▶ Task goal: Could you return all of the entries word for word, minus any pictures?

= Beginning of Section =

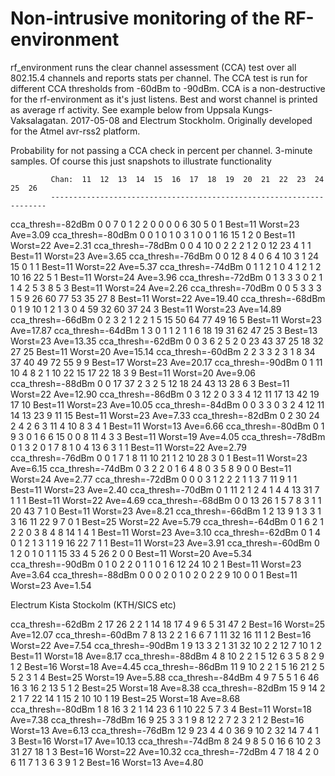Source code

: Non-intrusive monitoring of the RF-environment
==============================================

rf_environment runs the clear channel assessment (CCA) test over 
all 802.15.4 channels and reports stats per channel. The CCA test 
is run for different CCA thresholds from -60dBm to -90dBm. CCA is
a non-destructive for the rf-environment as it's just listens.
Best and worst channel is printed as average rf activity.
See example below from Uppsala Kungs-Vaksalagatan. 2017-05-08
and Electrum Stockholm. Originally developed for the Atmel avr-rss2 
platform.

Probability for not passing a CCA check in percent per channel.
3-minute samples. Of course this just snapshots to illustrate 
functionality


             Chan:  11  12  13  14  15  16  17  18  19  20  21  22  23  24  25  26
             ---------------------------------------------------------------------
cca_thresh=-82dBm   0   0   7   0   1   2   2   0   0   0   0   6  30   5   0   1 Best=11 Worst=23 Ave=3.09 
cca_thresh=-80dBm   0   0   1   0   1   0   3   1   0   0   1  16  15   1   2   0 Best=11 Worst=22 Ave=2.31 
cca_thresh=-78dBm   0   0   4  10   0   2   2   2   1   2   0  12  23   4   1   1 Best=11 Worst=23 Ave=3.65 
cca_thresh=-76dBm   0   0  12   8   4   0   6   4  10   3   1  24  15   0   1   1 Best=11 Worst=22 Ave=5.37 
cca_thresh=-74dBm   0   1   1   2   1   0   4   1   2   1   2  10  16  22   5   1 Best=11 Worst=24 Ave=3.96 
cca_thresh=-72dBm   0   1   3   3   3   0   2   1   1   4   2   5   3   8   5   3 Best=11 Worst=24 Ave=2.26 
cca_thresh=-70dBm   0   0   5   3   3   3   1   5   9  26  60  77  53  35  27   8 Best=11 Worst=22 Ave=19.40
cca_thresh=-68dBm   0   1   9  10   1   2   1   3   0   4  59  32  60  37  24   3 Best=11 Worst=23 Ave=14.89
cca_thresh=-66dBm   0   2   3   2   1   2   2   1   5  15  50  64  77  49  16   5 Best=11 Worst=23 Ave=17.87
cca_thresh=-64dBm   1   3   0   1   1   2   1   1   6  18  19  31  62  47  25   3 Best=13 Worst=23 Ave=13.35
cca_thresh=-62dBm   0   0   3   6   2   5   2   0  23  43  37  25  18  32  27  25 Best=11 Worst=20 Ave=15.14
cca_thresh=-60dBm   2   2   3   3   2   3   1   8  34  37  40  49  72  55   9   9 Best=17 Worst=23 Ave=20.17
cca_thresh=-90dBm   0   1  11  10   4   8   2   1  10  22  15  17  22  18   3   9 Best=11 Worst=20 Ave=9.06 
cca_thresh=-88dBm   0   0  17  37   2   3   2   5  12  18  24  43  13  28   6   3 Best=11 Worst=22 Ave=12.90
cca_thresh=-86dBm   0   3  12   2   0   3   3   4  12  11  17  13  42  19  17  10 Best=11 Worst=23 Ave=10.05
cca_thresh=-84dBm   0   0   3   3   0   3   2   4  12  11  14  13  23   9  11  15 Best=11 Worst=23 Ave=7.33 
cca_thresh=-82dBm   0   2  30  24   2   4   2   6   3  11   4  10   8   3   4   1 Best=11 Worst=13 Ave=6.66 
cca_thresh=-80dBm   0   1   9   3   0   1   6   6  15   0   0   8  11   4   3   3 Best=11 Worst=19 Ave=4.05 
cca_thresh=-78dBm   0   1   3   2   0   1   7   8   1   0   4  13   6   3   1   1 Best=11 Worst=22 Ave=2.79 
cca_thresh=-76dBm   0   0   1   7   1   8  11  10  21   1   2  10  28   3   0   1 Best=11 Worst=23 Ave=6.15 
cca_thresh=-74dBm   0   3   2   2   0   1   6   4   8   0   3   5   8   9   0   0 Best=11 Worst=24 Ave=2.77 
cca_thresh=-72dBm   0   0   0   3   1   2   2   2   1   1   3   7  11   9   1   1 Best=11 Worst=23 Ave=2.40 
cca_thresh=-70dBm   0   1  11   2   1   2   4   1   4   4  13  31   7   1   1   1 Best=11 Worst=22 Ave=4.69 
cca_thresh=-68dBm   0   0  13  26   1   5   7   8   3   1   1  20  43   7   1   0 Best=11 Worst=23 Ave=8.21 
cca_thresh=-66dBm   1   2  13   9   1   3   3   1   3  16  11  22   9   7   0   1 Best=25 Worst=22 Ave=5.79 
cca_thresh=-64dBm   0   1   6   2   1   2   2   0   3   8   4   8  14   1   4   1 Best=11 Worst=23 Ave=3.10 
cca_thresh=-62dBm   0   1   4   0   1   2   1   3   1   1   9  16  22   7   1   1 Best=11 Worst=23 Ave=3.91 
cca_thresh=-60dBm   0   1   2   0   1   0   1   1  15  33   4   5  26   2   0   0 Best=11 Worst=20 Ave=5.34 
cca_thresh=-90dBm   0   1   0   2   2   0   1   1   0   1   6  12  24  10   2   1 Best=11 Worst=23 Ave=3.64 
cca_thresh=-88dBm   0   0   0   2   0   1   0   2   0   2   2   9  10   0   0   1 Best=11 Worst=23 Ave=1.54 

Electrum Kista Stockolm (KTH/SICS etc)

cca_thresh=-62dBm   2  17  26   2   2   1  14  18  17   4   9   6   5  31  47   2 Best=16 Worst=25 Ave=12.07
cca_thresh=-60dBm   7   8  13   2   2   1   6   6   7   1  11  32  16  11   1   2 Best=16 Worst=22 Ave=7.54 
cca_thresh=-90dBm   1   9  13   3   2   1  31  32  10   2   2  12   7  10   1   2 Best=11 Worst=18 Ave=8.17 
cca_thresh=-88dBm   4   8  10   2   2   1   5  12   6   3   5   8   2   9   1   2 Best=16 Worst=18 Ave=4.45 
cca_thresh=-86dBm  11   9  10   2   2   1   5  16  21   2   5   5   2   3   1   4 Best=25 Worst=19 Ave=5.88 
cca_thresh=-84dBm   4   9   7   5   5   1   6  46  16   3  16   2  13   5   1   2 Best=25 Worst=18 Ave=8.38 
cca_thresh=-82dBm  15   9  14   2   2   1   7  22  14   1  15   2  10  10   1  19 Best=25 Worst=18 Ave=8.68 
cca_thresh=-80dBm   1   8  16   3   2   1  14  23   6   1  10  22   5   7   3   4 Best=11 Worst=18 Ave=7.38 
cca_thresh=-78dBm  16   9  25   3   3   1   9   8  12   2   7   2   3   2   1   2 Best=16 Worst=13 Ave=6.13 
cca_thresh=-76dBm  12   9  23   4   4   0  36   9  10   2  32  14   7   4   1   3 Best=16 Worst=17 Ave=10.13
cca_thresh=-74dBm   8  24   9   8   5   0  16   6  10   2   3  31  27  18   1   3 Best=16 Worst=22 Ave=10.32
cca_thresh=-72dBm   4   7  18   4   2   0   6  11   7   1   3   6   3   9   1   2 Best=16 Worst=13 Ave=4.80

= End of Section =

▶ Answer to the exercise:
Source code

: Non-intrusive monitoring of the RF-environment
==============================================

rf_environment runs the clear channel assessment (CCA) test over 
all 802.15.4 channels and reports stats per channel. The CCA test 
is run for different CCA thresholds from -60dBm to -90dBm. CCA is
a non-destructive for the rf-environment as it's just listens.
Best and worst channel is printed as average rf activity.
See example below from Uppsala Kungs-Vaksalagatan. 2017-05-08
and Electrum Stockholm. Originally developed for the Atmel avr-rss2 
platform.

Probability for not passing a CCA check in percent per channel.
3-minute samples. Of course this just snapshots to illustrate 
functionality


             Chan:  11  12  13  14  15  16  17  18  19  20  21  22  23  24  25  26
             ---------------------------------------------------------------------
cca_thresh=-82dBm   0   0   7   0   1   2   2   0   0   0   0   6  30   5   0   1 Best=11 Worst=23 Ave=3.09 
cca_thresh=-80dBm   0   0   1   0   1   0   3   1   0   0   1  16  15   1   2   0 Best=11 Worst=22 Ave=2.31 
cca_thresh=-78dBm   0   0   4  10   0   2   2   2   1   2   0  12  23   4   1   1 Best=11 Worst=23 Ave=3.65 
cca_thresh=-76dBm   0   0  12   8   4   0   6   4  10   3   1  24  15   0   1   1 Best=11 Worst=22 Ave=5.37 
cca_thresh=-74dBm   0   1   1   2   1   0   4   1   2   1   2  10  16  22   5   1 Best=11 Worst=24 Ave=3.96 
cca_thresh=-72dBm   0   1   3   3   3   0   2   1   1   4   2   5   3   8   5   3 Best=11 Worst=24 Ave=2.26 
cca_thresh=-70dBm   0   0   5   3   3   3   1   5   9  26  60  77  53  35  27   8 Best=11 Worst=22 Ave=19.40
cca_thresh=-68dBm   0   1   9  10   1   2   1   3   0   4  59  32  60  37  24   3 Best=11 Worst=23 Ave=14.89
cca_thresh=-66dBm   0   2   3   2   1   2   2   1   5  15  50  64  77  49  16   5 Best=11 Worst=23 Ave=17.87
cca_thresh=-64dBm   1   3   0   1   1   2   1   1   6  18  19  31  62  47  25   3 Best=13 Worst=23 Ave=13.35
cca_thresh=-62dBm   0   0   3   6   2   5   2   0  23  43  37  25  18  32  27  25 Best=11 Worst=20 Ave=15.14
cca_thresh=-60dBm   2   2   3   3   2   3   1   8  34  37  40  49  72  55   9   9 Best=17 Worst=23 Ave=20.17
cca_thresh=-90dBm   0   1  11  10   4   8   2   1  10  22  15  17  22  18   3   9 Best=11 Worst=20 Ave=9.06 
cca_thresh=-88dBm   0   0  17  37   2   3   2   5  12  18  24  43  13  28   6   3 Best=11 Worst=22 Ave=12.90
cca_thresh=-86dBm   0   3  12   2   0   3   3   4  12  11  17  13  42  19  17  10 Best=11 Worst=23 Ave=10.05
cca_thresh=-84dBm   0   0   3   3   0   3   2   4  12  11  14  13  23   9  11  15 Best=11 Worst=23 Ave=7.33 
cca_thresh=-82dBm   0   2  30  24   2   4   2   6   3  11   4  10   8   3   4   1 Best=11 Worst=13 Ave=6.66 
cca_thresh=-80dBm   0   1   9   3   0   1   6   6  15   0   0   8  11   4   3   3 Best=11 Worst=19 Ave=4.05 
cca_thresh=-78dBm   0   1   3   2   0   1   7   8   1   0   4  13   6   3   1   1 Best=11 Worst=22 Ave=2.79 
cca_thresh=-76dBm   0   0   1   7   1   8  11  10  21   1   2  10  28   3   0   1 Best=11 Worst=23 Ave=6.15 
cca_thresh=-74dBm   0   3   2   2   0   1   6   4   8   0   3   5   8   9   0   0 Best=11 Worst=24 Ave=2.77 
cca_thresh=-72dBm   0   0   0   3   1   2   2   2   1   1   3   7  11   9   1   1 Best=11 Worst=23 Ave=2.40 
cca_thresh=-70dBm   0   1  11   2   1   2   4   1   4   4  13  31   7   1   1   1 Best=11 Worst=22 Ave=4.69 
cca_thresh=-68dBm   0   0  13  26   1   5   7   8   3   1   1  20  43   7   1   0 Best=11 Worst=23 Ave=8.21 
cca_thresh=-66dBm   1   2  13   9   1   3   3   1   3  16  11  22   9   7   0   1 Best=25 Worst=22 Ave=5.79 
cca_thresh=-64dBm   0   1   6   2   1   2   2   0   3   8   4   8  14   1   4   1 Best=11 Worst=23 Ave=3.10 
cca_thresh=-62dBm   0   1   4   0   1   2   1   3   1   1   9  16  22   7   1   1 Best=11 Worst=23 Ave=3.91 
cca_thresh=-60dBm   0   1   2   0   1   0   1   1  15  33   4   5  26   2   0   0 Best=11 Worst=20 Ave=5.34 
cca_thresh=-90dBm   0   1   0   2   2   0   1   1   0   1   6  12  24  10   2   1 Best=11 Worst=23 Ave=3.64 
cca_thresh=-88dBm   0   0   0   2   0   1   0   2   0   2   2   9  10   0   0   1 Best=11 Worst=23 Ave=1.54 

Electrum Kista Stockolm (KTH/SICS etc)

cca_thresh=-62dBm   2  17  26   2   2   1  14  18  17   4   9   6   5  31  47   2 Best=16 Worst=25 Ave=12.07
cca_thresh=-60dBm   7   8  13   2   2   1   6   6   7   1  11  32  16  11   1   2 Best=16 Worst=22 Ave=7.54 
cca_thresh=-90dBm   1   9  13   3   2   1  31  32  10   2   2  12   7  10   1   2 Best=11 Worst=18 Ave=8.17 
cca_thresh=-88dBm   4   8  10   2   2   1   5  12   6   3   5   8   2   9   1   2 Best=16 Worst=18 Ave=4.45 
cca_thresh=-86dBm  11   9  10   2   2   1   5  16  21   2   5   5   2   3   1   4 Best=25 Worst=19 Ave=5.88 
cca_thresh=-84dBm   4   9   7   5   5   1   6  46  16   3  16   2  13   5   1   2 Best=25 Worst=18 Ave=8.38 
cca_thresh=-82dBm  15   9  14   2   2   1   7  22  14   1  15   2  10  10   1  19 Best=25 Worst=18 Ave=8.68 
cca_thresh=-80dBm   1   8  16   3   2   1  14  23   6   1  10  22   5   7   3   4 Best=11 Worst=18 Ave=7.38 
cca_thresh=-78dBm  16   9  25   3   3   1   9   8  12   2   7   2   3   2   1   2 Best=16 Worst=13 Ave=6.13 
cca_thresh=-76dBm  12   9  23   4   4   0  36   9  10   2  32  14   7   4   1   3 Best=16 Worst=17 Ave=10.13
cca_thresh=-74dBm   8  24   9   8   5   0  16   6  10   2   3  31  27  18   1   3 Best=16 Worst=22 Ave=10.32
cca_thresh=-72dBm   4   7  18   4   2   0   6  11   7   1   3   6   3   9   1   2 Best=16 Worst=13 Ave=4.80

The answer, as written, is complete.